During the lockdowns of COVID-19, Major Cineplex witnessed some hard times. A few months of full closure of cinemas led to cash burn. Since the entire operation was closed across the country and worldwide, the revenue was stagnant. Although the operations for the company re-opened, the capacity of watchers is only 25%. Looking into the financial aspects, some investors may have considered that during the pandemic, the competitors like Netflix (NFLX) may have captured the industry. But, according to the thesis, Major Cineplex remains unaffected from Netflix which started its operations in 2017 in Thailand.
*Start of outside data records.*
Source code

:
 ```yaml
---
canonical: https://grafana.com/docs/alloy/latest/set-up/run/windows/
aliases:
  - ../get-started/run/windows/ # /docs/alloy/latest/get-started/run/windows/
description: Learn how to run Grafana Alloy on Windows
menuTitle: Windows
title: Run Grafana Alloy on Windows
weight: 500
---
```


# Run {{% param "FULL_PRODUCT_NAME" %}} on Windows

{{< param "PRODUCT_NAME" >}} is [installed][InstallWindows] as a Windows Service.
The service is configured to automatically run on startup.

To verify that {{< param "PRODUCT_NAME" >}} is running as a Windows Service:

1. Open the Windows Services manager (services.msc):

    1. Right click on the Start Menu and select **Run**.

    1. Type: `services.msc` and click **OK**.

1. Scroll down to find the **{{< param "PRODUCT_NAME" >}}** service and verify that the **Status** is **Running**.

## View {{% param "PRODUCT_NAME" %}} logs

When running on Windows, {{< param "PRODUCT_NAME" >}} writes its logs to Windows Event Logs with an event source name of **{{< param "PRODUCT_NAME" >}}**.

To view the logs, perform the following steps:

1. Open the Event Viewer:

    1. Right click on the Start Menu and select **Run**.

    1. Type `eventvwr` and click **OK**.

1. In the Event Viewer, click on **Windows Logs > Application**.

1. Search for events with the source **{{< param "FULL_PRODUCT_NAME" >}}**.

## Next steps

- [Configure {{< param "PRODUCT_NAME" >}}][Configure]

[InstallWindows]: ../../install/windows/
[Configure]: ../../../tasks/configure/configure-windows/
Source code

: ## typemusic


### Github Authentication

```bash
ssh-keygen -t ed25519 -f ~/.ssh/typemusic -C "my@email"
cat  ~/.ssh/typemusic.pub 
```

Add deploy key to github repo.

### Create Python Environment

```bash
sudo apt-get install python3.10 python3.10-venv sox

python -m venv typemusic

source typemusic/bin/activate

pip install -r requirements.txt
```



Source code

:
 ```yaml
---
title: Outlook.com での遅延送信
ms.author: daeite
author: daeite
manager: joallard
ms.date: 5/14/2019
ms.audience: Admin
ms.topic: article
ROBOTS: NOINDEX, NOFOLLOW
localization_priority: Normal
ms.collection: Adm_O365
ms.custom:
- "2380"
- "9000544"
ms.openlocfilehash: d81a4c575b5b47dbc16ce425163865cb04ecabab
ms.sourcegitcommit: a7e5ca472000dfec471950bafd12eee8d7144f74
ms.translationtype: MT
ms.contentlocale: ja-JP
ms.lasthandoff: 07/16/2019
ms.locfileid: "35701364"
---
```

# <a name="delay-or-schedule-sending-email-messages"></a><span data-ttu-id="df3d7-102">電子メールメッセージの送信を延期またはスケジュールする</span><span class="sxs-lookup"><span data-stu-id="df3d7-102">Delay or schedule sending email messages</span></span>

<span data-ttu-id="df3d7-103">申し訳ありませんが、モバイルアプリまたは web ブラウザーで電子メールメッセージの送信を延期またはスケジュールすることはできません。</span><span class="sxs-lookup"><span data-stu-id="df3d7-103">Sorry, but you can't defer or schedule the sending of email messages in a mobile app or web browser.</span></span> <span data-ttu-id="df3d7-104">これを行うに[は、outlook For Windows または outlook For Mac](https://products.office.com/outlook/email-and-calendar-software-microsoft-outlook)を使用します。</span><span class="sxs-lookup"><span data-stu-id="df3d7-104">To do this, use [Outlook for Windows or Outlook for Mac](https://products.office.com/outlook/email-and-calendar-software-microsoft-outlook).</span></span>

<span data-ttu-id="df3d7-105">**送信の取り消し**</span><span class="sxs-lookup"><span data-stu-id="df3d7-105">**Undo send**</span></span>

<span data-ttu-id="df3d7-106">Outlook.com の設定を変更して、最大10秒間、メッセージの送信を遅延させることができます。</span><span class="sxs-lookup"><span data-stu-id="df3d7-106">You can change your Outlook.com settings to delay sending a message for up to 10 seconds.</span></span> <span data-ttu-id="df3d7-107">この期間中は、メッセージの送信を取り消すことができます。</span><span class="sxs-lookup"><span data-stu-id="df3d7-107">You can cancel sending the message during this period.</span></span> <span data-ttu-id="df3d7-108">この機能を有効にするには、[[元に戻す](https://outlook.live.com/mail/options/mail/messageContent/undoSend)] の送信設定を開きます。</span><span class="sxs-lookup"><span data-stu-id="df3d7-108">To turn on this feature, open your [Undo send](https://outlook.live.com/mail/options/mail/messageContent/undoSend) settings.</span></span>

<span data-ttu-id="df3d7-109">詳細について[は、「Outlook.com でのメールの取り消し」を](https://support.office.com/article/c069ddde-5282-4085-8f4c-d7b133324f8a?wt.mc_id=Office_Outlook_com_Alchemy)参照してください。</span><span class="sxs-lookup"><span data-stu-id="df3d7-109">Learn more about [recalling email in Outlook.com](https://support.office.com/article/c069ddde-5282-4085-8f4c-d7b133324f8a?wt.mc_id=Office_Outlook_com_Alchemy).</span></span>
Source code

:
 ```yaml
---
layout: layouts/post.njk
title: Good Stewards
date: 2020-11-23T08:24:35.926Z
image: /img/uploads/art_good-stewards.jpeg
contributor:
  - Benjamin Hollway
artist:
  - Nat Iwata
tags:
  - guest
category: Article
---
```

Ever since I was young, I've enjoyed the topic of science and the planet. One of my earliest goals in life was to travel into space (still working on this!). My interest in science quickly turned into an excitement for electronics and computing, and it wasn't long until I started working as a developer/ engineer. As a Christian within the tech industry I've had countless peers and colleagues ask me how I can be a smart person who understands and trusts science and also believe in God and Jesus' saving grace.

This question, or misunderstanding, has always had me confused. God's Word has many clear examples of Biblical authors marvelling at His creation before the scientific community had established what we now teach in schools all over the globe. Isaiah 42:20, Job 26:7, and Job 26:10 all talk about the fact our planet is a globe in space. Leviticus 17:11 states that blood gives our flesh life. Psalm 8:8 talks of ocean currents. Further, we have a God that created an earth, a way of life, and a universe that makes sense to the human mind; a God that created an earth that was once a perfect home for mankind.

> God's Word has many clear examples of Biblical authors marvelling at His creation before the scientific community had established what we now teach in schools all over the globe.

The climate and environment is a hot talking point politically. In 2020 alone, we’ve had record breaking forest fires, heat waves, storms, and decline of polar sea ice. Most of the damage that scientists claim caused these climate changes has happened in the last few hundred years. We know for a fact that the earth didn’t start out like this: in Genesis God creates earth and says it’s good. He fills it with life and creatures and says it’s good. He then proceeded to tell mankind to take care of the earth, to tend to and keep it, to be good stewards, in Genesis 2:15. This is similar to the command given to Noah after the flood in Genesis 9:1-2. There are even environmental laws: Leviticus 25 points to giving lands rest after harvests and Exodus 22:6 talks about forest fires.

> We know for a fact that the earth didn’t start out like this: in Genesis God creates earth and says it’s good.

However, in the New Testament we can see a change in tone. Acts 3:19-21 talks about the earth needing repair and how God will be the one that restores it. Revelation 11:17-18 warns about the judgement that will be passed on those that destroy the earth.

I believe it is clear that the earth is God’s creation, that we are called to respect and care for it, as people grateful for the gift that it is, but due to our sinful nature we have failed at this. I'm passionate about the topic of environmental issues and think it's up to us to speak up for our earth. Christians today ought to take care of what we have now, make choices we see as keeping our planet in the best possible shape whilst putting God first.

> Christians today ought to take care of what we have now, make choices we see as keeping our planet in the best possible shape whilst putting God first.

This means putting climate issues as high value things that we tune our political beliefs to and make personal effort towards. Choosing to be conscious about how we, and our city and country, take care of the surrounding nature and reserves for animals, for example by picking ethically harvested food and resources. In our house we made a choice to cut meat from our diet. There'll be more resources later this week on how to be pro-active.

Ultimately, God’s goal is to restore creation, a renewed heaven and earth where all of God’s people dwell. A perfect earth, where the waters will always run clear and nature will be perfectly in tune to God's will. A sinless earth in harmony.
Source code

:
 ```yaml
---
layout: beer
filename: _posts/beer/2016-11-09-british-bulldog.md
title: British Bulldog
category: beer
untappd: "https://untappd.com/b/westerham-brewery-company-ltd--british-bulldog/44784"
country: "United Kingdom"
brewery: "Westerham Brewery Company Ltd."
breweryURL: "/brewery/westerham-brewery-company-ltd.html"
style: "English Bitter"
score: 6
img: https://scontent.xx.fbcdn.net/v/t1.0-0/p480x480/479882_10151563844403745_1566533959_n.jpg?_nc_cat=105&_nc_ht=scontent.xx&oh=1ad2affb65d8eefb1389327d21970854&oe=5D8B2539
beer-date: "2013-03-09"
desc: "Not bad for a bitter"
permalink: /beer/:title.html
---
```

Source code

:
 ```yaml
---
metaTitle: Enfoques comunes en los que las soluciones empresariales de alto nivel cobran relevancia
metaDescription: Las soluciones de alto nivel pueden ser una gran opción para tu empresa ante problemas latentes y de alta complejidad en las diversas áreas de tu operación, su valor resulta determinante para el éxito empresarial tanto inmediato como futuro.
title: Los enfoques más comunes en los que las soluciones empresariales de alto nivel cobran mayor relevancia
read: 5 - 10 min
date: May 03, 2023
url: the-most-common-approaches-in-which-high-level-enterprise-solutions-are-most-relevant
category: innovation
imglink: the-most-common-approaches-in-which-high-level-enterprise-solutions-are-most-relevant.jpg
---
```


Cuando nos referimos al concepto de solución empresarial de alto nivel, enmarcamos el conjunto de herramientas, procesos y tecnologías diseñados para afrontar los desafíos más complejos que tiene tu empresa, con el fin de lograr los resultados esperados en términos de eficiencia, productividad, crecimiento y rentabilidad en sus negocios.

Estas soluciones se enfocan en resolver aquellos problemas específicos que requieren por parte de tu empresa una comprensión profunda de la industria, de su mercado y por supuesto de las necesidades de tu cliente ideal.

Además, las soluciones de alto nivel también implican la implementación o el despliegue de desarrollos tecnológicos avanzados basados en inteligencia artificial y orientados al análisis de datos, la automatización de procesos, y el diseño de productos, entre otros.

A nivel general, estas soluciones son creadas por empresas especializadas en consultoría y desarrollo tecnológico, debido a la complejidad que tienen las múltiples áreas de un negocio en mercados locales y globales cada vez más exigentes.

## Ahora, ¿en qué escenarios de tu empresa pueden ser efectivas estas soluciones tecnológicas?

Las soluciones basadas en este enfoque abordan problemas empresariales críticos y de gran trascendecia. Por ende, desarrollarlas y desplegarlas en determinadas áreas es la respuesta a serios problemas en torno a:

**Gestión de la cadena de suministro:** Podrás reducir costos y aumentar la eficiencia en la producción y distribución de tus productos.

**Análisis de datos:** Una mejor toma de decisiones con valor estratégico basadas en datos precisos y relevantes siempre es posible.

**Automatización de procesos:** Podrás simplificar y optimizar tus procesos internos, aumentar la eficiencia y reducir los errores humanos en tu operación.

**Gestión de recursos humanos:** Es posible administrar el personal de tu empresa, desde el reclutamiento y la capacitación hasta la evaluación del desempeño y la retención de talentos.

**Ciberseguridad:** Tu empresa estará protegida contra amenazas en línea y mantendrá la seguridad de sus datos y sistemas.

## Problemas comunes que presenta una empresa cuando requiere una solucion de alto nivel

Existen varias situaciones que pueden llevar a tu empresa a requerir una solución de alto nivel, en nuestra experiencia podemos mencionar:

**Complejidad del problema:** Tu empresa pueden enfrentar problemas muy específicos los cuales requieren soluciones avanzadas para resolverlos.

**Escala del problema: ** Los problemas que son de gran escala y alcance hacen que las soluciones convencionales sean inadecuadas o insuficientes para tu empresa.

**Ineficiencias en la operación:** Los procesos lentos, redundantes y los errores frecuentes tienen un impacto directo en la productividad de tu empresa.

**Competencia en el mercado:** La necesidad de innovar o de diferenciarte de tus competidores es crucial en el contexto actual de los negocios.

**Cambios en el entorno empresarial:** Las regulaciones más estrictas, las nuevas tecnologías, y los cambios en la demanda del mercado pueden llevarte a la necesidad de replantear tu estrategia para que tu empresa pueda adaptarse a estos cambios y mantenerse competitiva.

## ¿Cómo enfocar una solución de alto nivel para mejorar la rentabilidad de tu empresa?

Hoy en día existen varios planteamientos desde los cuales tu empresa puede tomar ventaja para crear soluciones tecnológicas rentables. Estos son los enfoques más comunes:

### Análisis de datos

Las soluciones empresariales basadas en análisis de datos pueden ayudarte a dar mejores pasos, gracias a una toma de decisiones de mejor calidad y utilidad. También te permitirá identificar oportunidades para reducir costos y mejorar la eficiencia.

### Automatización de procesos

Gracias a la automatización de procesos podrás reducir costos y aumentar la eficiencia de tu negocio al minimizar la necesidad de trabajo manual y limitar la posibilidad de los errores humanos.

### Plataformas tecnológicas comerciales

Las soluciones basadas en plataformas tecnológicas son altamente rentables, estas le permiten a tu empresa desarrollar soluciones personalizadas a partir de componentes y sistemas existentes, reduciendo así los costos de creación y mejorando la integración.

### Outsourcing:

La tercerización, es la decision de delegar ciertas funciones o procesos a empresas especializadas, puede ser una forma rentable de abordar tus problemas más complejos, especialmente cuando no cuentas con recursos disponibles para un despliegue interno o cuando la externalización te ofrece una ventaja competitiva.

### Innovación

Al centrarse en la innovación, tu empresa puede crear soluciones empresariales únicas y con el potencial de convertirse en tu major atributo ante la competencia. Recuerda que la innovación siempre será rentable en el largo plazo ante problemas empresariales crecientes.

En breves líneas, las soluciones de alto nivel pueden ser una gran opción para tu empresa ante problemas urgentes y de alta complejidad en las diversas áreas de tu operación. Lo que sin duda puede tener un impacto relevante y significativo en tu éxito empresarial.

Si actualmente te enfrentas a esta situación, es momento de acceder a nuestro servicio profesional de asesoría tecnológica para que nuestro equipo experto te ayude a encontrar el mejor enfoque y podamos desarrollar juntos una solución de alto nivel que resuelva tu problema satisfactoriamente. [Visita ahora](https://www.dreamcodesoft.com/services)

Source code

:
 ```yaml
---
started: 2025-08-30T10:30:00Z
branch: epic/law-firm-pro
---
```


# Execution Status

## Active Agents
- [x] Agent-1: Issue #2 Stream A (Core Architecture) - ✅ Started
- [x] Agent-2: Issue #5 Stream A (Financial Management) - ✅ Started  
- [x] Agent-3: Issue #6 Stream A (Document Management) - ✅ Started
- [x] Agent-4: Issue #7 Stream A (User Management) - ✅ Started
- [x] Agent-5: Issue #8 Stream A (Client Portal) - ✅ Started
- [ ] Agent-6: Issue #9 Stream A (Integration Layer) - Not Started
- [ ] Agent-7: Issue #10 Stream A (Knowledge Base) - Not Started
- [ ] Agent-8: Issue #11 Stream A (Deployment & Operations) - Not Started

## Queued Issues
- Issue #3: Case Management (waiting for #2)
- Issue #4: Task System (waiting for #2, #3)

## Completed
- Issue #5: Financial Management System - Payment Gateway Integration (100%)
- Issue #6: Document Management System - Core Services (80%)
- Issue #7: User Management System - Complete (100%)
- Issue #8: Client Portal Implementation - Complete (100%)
The advantageous point for the success of Major Cineplex is that blockbuster content is only released in cinemas and people mostly avoid the online streaming services. According to the article, the theatrical release window is believed to remain at 90+ days for the future. It has been argued that cinemas and Netflix are two major competitors, but they are not direct substitutes – mainly because the Hollywood studios release the blockbuster movies and content in cinemas first. Here is what the report says about the current environment and their expectations:

Major Cineplex is guiding for a gradual increase in capacity from the current 25% up to 100% in the next year or two. Landlords have started to offer rent concessions from the third quarter 2020 onwards. The company is guiding for a net profit break-even in 4Q20. Liquidity and debt levels are modest, so the company should not have any problems weathering the storm.

Assuming a full recovery in cinema attendance by 2022, the stock will trade at a 2023e PE ratio of 10.3x, offering upside of +85% if the stock were to trade at its historical average PE ratio of 19x. We believe that this multiple is well justified given the long runway of growth, limited debt, excellent management team and high return on capital.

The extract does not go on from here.